Published: October 30, 2017

Updated: July 24, 2018

Author: Luke Jones



On Jan.1, 2018, the government will introduce new legislation that puts more restrictions on borrowers looking for a mortgage without insurance. One realtor in Ottawa says these new rules have sent concerns through the broker, real estate, and consumer sectors.

The Office of the Superintendent of Financial Institutions (OSFI) said last month the new mortgage guidelines will require uninsured borrowers to take a “stress test”.

Under current rules, buyers putting down more than 20 per cent on the value when taking a mortgage do not have to pay for mortgage insured. These customers are called uninsured borrowers. Since last year, those putting down less the 20 per cent have had to take a stress test. The government will expand this to include those who pay more than 20 per cent of the value of a home.

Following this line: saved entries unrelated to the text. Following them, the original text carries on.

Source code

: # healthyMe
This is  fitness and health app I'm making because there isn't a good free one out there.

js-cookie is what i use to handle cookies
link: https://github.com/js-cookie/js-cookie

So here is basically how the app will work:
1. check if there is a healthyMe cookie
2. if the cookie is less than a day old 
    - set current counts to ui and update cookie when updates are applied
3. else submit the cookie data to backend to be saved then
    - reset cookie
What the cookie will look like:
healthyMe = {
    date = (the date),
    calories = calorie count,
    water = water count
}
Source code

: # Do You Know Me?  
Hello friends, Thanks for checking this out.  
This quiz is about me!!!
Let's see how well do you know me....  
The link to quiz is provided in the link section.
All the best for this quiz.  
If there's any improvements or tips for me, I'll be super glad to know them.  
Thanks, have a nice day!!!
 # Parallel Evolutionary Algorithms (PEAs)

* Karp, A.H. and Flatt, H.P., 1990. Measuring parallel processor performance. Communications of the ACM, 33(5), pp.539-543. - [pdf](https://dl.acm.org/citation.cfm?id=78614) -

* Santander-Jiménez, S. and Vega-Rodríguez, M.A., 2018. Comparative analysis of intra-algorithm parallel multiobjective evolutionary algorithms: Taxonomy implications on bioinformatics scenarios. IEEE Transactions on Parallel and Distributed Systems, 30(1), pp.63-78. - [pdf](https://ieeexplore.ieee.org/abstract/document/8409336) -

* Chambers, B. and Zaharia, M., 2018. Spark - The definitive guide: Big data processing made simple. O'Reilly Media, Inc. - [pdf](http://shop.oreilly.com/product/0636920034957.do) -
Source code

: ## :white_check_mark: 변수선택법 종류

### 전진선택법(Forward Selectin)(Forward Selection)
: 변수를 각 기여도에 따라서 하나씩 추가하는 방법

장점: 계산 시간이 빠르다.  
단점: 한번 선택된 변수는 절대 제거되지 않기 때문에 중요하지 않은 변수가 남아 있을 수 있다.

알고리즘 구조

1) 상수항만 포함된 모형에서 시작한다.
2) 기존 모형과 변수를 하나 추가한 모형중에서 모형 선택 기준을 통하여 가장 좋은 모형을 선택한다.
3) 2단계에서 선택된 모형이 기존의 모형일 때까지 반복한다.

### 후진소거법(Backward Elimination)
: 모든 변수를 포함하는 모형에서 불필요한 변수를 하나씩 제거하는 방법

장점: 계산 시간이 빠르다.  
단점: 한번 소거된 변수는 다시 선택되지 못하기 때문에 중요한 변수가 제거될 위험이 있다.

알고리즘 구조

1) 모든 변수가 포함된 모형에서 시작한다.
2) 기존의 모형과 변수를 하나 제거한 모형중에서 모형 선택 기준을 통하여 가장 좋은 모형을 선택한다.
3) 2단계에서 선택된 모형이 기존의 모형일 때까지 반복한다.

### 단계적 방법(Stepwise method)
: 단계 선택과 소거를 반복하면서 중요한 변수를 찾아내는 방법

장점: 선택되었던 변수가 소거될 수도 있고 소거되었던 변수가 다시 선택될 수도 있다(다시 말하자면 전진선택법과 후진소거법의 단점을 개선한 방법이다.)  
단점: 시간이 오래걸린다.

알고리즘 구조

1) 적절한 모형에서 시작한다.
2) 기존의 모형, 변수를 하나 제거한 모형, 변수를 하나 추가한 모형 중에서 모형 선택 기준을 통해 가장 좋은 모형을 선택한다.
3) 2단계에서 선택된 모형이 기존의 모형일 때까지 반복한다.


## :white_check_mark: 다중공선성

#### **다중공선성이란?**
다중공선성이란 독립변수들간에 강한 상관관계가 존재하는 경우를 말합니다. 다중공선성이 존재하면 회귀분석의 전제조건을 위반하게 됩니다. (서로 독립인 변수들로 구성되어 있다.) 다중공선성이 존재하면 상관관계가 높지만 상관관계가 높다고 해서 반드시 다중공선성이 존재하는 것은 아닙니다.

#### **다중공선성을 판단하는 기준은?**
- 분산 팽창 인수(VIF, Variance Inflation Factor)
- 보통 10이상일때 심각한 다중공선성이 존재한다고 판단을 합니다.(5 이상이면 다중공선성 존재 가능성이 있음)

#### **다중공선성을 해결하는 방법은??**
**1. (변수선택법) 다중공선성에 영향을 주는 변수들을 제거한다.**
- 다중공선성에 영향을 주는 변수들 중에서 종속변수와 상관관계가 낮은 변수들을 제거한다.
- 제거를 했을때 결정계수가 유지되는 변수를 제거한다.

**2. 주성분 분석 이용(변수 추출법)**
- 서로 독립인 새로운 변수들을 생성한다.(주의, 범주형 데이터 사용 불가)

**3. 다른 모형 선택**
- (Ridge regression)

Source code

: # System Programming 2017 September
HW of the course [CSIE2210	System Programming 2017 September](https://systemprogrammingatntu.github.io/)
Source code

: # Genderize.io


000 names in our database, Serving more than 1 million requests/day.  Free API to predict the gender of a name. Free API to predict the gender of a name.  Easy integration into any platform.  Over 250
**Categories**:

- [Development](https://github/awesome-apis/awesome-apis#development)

The stress test aims to reassure lenders that the borrower will be able to pay back their mortgage loan if interest rates increase. Under the new rules, customers would need to prove they can afford to keep up with payments at either the five-year average rate posted by the Bank of Canada, or two percentage points higher than whatever deal they were able to negotiate. This will be decided by which measurement is higher.

"[They're] trying to ensure that consumers recognize that rates may go up in the future … and also to address more unsecured debt that consumers tend to be carrying," said Dorothy Smith, an Ottawa mortgage broker, speaking to CBC.

First-time home buyers could be particularly affected, especially those who are using monetary gifts from family to buy a property. Smith suggest customers may think about rushing to buy a property before the rule changes are implemented:

"I would never suggest anyone rush out and buy a house just for the sake of a rate increase or a policy change," Smith said.

"But it definitely is something [where] those people should be calling their broker to see if there is going to be an impact on them personally, based on what they've qualified for."